• Problem: Using the records below, give again exactly the lines from the line that contains "To asses this, we" through the line that contains "The inner cells", both ends included, and only those.

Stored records
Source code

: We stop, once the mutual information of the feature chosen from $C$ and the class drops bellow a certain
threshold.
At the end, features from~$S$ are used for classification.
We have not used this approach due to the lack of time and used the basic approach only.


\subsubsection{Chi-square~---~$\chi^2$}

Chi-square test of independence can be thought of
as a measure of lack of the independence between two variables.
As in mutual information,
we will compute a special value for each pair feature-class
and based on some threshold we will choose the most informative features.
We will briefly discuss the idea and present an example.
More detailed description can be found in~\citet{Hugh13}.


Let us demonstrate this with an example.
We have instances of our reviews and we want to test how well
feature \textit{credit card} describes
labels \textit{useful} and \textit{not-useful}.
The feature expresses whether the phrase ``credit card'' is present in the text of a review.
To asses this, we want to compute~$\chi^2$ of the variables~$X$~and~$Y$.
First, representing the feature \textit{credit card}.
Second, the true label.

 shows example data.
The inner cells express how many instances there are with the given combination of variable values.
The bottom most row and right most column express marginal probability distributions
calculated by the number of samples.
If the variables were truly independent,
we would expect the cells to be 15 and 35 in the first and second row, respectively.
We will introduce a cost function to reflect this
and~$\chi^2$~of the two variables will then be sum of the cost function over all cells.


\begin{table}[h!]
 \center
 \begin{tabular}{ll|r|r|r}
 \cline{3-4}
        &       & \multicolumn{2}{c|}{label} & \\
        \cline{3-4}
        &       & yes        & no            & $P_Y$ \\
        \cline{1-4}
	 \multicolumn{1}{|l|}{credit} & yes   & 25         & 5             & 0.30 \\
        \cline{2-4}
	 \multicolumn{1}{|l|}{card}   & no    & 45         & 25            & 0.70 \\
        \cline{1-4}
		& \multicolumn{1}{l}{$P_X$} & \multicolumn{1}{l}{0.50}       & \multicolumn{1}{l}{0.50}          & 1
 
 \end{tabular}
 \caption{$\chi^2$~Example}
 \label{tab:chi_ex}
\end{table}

• Exercise answer:
To asses this, we want to compute~$\chi^2$ of the variables~$X$~and~$Y$.
First, representing the feature \textit{credit card}.
Second, the true label.

 shows example data.
The inner cells express how many instances there are with the given combination of variable values.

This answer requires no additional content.